In this value-filled learning environment, religious education is delivered appropriately to those children whose families hold a particular worldview. This is the extent to which our multi-cultural, multi-faith pluralist society has advanced. Let Anglicans, Baptists, Catholics – in fact, all Christians − teach children each week who identify with these denominations alongside Buddhists, Hindus, Jews and Muslims who educate their children in their faith tradition.

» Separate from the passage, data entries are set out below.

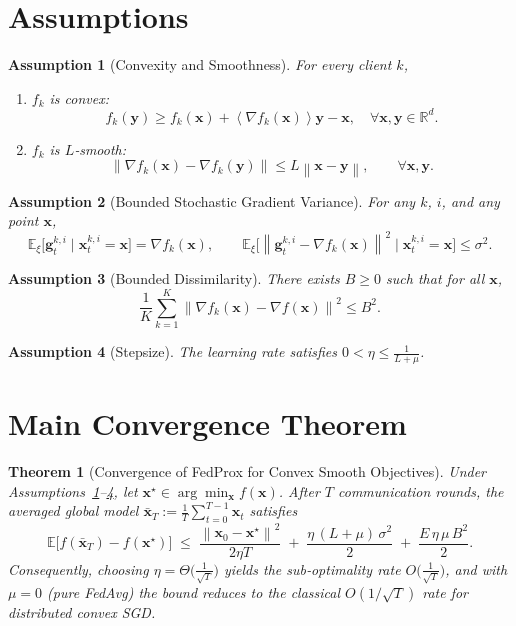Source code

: \documentclass{article}
\newtheorem{theorem}{Theorem}
\newtheorem{assumption}{Assumption}
\newcommand{\E}{\mathbb{E}}
\newcommand{\R}{\mathbb{R}}
\newcommand{\norm}[1]{\left\lVert #1\right\rVert}
\newcommand{\inner}[1]{\left\langle #1\right\rangle}
\begin{document}
\section*{Assumptions}
\begin{assumption}[Convexity and Smoothness]\label{ass:convex_smooth}
For every client $k$,
\begin{enumerate}[label=(\alph*)]
    \item $f_k$ is convex:
          \[
          f_k(\bm{y})\ge f_k(\bm{x})+\inner{\nabla f_k(\bm{x})}{\bm{y}-\bm{x}},\quad\forall\bm{x},\bm{y}\in\R^{d}.
          \]
    \item $f_k$ is $L$‑smooth:
          \[
          \norm{\nabla f_k(\bm{x})-\nabla f_k(\bm{y})}\le L\norm{\bm{x}-\bm{y}},\qquad\forall\bm{x},\bm{y}.
          \]
\end{enumerate}
\end{assumption}

\begin{assumption}[Bounded Stochastic Gradient Variance]\label{ass:variance}
For any $k$, $i$, and any point $\bm{x}$,
\[
\E_{\xi}\!\bigl[\bm{g}_{t}^{k,i}\mid \bm{x}_{t}^{k,i}=\bm{x}\bigr]=\nabla f_k(\bm{x}),\qquad
\E_{\xi}\!\bigl[\norm{\bm{g}_{t}^{k,i}-\nabla f_k(\bm{x})}^2\mid \bm{x}_{t}^{k,i}=\bm{x}\bigr]\le\sigma^2 .
\]
\end{assumption}

\begin{assumption}[Bounded Dissimilarity]\label{ass:dissimilarity}
There exists $B\ge0$ such that for all $\bm{x}$,
\[
\frac1K\sum_{k=1}^K \norm{\nabla f_k(\bm{x})-\nabla f(\bm{x})}^2\le B^2 .
\]
\end{assumption}

\begin{assumption}[Stepsize]\label{ass:stepsize}
The learning rate satisfies $0<\eta\le \frac{1}{L+\mu}$.
\end{assumption}

\section*{Main Convergence Theorem}
\begin{theorem}[Convergence of FedProx for Convex Smooth Objectives]\label{thm:main}
Under Assumptions~\ref{ass:convex_smooth}--\ref{ass:stepsize},
let $\bm{x}^\star\in\arg\min_{\bm{x}} f(\bm{x})$.  After $T$ communication rounds,
the averaged global model $\bar{\bm{x}}_T:=\frac1T\sum_{t=0}^{T-1}\bm{x}_t$ satisfies
\[
\E\!\bigl[f(\bar{\bm{x}}_T)-f(\bm{x}^\star)\bigr]
   \;\le\;
   \frac{\norm{\bm{x}_0-\bm{x}^\star}^2}{2\eta T}
   \;+\;
   \frac{\eta\, (L+\mu) \, \sigma^2}{2}
   \;+\;
   \frac{E\,\eta\,\mu\,B^2}{2}.
\]
Consequently, choosing $\eta=\Theta\!\bigl(\tfrac{1}{\sqrt{T}}\bigr)$ yields the
sub‑optimality rate $O\!\bigl(\tfrac{1}{\sqrt{T}}\bigr)$, and with
$\mu=0$ (pure FedAvg) the bound reduces to the classical $O(1/\sqrt{T})$
rate for distributed convex SGD.
\end{theorem}
\end{document}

This level of freedom is the envy of many countries and is an aspect of Australian life we would do well to preserve. The NSW education system reflects the broader societal attitudes of acceptance and harmony built on the principle of freedom for all. In the words of a recent Education Department media release “The review acknowledges that the policy and legal framework supporting freedom of religion and conscience in NSW schools since 1848 is maintained.”
This is special indeed.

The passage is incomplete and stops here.